There was widespread opposition to mass migration in Britain from a variety of political groups, including the Conservative Monday Club, whose Members of Parliament were very active and vocal in their opposition thereto. In response to a perceived heavy influx of immigrants, the Conservative Party government tightened the regulations, permitting only those with government-issued employment vouchers, limited in number, to settle. The leader of the opposition in Parliament at the time, Hugh Gaitskell of the Labour Party, called the act "cruel and brutal anti-colour legislation".

==The act==
The act specified that all Commonwealth citizens, including citizens of the UK and Colonies (CUKCs), without a relevant connection to the UK were subject to immigration control. A person was exempt from immigration control if the person was a Commonwealth citizen born in the UK; a Commonwealth citizen holding a passport issued by the UK government in either the UK or Republic of Ireland; a CUKC holding a passport issued by the UK government (not including colonial governments) anywhere; and their family members. Exemptions also applied to Commonwealth citizens who were ordinarily resident in the UK at any point from 1960 to 1962, as well as wives and children under 16 accompanying a family member resident in the UK.

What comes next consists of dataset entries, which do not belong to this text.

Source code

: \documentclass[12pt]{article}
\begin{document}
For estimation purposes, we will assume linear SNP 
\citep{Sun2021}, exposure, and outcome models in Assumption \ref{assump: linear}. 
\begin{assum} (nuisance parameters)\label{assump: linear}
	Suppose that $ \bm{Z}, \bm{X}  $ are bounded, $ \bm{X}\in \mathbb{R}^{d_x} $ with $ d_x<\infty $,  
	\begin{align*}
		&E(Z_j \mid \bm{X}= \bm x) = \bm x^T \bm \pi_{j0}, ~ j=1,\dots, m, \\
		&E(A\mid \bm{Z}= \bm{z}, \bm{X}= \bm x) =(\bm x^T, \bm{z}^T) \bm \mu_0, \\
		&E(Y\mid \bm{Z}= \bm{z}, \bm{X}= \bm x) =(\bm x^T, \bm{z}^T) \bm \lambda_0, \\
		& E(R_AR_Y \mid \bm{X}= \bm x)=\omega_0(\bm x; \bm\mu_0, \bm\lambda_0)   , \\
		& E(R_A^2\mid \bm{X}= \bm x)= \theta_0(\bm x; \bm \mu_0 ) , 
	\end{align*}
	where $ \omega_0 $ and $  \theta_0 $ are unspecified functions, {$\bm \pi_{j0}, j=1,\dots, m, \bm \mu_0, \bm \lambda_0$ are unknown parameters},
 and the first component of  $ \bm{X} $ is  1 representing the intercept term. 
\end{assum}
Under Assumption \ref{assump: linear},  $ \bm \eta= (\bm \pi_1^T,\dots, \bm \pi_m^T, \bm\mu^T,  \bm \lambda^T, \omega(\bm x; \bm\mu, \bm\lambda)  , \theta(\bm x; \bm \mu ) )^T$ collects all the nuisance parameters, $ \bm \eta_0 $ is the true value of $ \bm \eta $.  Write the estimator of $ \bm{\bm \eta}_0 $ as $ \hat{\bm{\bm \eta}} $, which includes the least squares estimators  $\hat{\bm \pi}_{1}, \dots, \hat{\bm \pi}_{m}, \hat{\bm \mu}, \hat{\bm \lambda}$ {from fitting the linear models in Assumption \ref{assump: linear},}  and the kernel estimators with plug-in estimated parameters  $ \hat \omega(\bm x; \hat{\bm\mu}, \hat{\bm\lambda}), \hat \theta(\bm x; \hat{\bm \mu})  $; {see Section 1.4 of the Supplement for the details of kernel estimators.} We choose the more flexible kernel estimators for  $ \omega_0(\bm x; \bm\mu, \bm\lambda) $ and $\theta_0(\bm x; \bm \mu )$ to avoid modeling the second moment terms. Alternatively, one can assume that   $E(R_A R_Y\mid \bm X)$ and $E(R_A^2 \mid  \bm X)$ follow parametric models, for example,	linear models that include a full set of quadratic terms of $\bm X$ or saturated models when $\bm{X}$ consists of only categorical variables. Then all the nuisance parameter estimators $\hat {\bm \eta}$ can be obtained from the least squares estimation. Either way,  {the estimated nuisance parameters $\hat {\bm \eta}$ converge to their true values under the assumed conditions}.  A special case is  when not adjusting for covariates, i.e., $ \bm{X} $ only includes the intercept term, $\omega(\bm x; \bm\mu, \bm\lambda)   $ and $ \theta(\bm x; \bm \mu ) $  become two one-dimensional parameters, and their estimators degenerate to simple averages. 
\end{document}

The act went into effect on 1 July 1962.

Claudia Jones, a Trinidad-born Communist activist, asserted in 1962 that the act "established a second class citizenship status for West Indians and other Afro-Asian peoples in Britain." In 1961, she predicted that if it passed, the act "could be the death knell of the Commonwealth." Ambalavaner Sivanandan, an anti-racist activist, argued that the Act served to 'enshrine state racism in law', while Labour politician Barbara Castle labelled it 'a violation of the very idea of the Commonwealth.'

==Aftermath==
The Act cut 'racialised colony and Commonwealth entrants' from an estimated 136,400 in 1961 to 57,046 in 1963.

The Act was amended by the Commonwealth Immigrants Act 1968 and was superseded by another new Act, the Immigration Act 1971.